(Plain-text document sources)
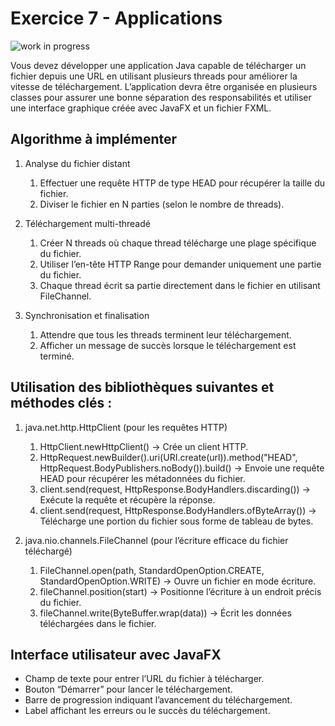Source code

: # Exercice 7 - Applications

![work in progress](/img/work-in-progress.jpeg)

Vous devez développer une application Java capable de télécharger un 
fichier depuis une URL en utilisant plusieurs threads pour améliorer la 
vitesse de téléchargement. L’application devra être organisée en plusieurs
classes pour assurer une bonne séparation des responsabilités et 
utiliser une interface graphique créée avec JavaFX et un fichier FXML.

## Algorithme à implémenter

1. Analyse du fichier distant
    1. Effectuer une requête HTTP de type HEAD pour récupérer la taille du fichier.
    1. Diviser le fichier en N parties (selon le nombre de threads).

1. Téléchargement multi-threadé
    1. Créer N threads où chaque thread télécharge une plage spécifique du fichier.
    1. Utiliser l’en-tête HTTP Range pour demander uniquement une partie du fichier.
    1. Chaque thread écrit sa partie directement dans le fichier en utilisant FileChannel.

1. Synchronisation et finalisation
    1. Attendre que tous les threads terminent leur téléchargement.
    1. Afficher un message de succès lorsque le téléchargement est terminé.

## Utilisation des bibliothèques suivantes et méthodes clés :

1. java.net.http.HttpClient (pour les requêtes HTTP)
    1. HttpClient.newHttpClient() → Crée un client HTTP.
    1. HttpRequest.newBuilder().uri(URI.create(url)).method("HEAD", HttpRequest.BodyPublishers.noBody()).build() → Envoie une requête HEAD pour récupérer les métadonnées du fichier.
    1. client.send(request, HttpResponse.BodyHandlers.discarding()) → Exécute la requête et récupère la réponse.
    1. client.send(request, HttpResponse.BodyHandlers.ofByteArray()) → Télécharge une portion du fichier sous forme de tableau de bytes.

1. java.nio.channels.FileChannel (pour l’écriture efficace du fichier téléchargé)
    1. FileChannel.open(path, StandardOpenOption.CREATE, StandardOpenOption.WRITE) → Ouvre un fichier en mode écriture.
    1. fileChannel.position(start) → Positionne l’écriture à un endroit précis du fichier.
    1. fileChannel.write(ByteBuffer.wrap(data)) → Écrit les données téléchargées dans le fichier.

## Interface utilisateur avec JavaFX

- Champ de texte pour entrer l’URL du fichier à télécharger.
- Bouton “Démarrer” pour lancer le téléchargement.
- Barre de progression indiquant l’avancement du téléchargement.
- Label affichant les erreurs ou le succès du téléchargement.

WHAT IS NEEDED =
Each line of the data in which the string "HttpClient" appears needs to be copied.

ANSWER TO THIS TASK =
1. java.net.http.HttpClient (pour les requêtes HTTP)
    1. HttpClient.newHttpClient() → Crée un client HTTP.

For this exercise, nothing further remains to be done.